Avec le temps, elles ont gagné en hauteur et en volume.
Mes pièces sont d'abord des contenants, modelés autour du vide ou plutôt autour d'un plein d'air.
Cet air enfermé oppose une résistance qui me permet de les gonfler ou de les aplatir.
C'est un jeu entre la tension interne et la peau du vase.
Les pièces sont réalisées en faïence et montées à la plaque avec la technique du nériage.
Le mélange de terres colorées dans la masse permet de créer le dessin dans le corps même de la pièce.
Chaque pot garde la trace du processus de travail, comme autant de cicatrices ou de grains de beauté.
Morceaux choisis
Depuis quelques années, je construis aussi des contenants par accumulation de centaines de moulages.
C'est avec une jalousie de collectionneur que je choisis des objets évocateurs, qu'ils soient naturels (graines, fruits, coquillages) ou des objets d'ornement (bijoux, ferronneries, détails d'architecture ou de meubles). Ils s'équivalent, deviennent des reliques abstraites de leur fonction ou de leur usage.
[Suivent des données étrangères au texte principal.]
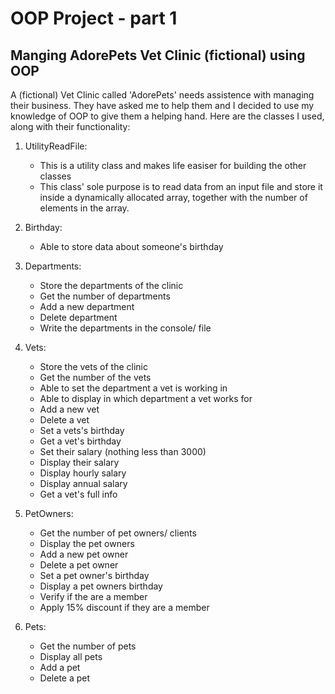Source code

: # OOP Project - part 1

## Manging AdorePets Vet Clinic (fictional) using OOP

A (fictional) Vet Clinic called 'AdorePets' needs assistence with managing their business. They have asked me to help them and I decided to use my knowledge of OOP to give them a helping hand. Here are the classes I used, along with their functionality:


1. UtilityReadFile:
    * This is a utility class and makes life easiser for building the other classes
    * This class' sole purpose is to read data from an input file and store it inside a dynamically allocated array, together with the number of elements in the array.

3. Birthday:
    * Able to store data about someone's birthday

2. Departments:
    * Store the departments of the clinic
    * Get the number of departments
    * Add a new department
    * Delete department
    * Write the departments in the console/ file

3. Vets:
    * Store the vets of the clinic
    * Get the number of the vets
    * Able to set the department a vet is working in
    * Able to display in which department a vet works for
    * Add a new vet
    * Delete a vet
    * Set a vets's birthday
    * Get a vet's birthday
    * Set their salary (nothing less than 3000)
    * Display their salary
    * Display hourly salary
    * Display annual salary
    * Get a vet's full info

4. PetOwners:
    * Get the number of pet owners/ clients
    * Display the pet owners
    * Add a new pet owner
    * Delete a pet owner
    * Set a pet owner's birthday
    * Display a pet owners birthday
    * Verify if the are a member
    * Apply 15% discount if they are a member

5. Pets:
    * Get the number of pets
    * Display all pets
    * Add a pet
    * Delete a pet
Je me les approprie en « séquestrant » leur empreinte; le « vol » fait partie du jeu. Je possède ainsi une grande quantité de moules. Les positifs de ces éléments « capturés » s'additionnent pour former une surface par succession et par répétition. L'objet/fragment impose la multiplication; il en résulte une surface complexe, dynamique, qui captive l'oeil, un labyrinthe visuel et tactile, exubérant, obsessionnel. L'application d'oxydes souligne la qualité minérale de l'argile, permettant le jeu d'ombre et de lumière.
Beatriz TREPAT
WITHOFS Fabienne
Prendre la terre à témoin d'une attention intense à toutes les tournures que peut déployer l'expression. Prendre la terre comme texte, comme manifeste de « vérité physique » pour traduire une recherche, une volonté de livrer au jour un art de l'ardeur, de la liberté, du bonheur de créer en dehors des références et des livres du savoir. Et pourtant...
La céramique de Withofs, toute tournée vers le défi, la surprise, l'inexploré, la rareté, le non-art même provocant, est à voir, elle aussi, au-delà de l' abstraction faite des formes convenues, comme un acte de fidélité aux figures des Anciens, aux usages et aux héritages fabuleux des mains de maîtres. Etonnamment personnelle et partageant en même temps, autour d'un foyer commun, la foi des artisans de l'ailleurs et du temps retrouvé. Pour donner un sens essentiel aux matières qu'elle voudrait éternelles, aux terres mystérieuses du monde.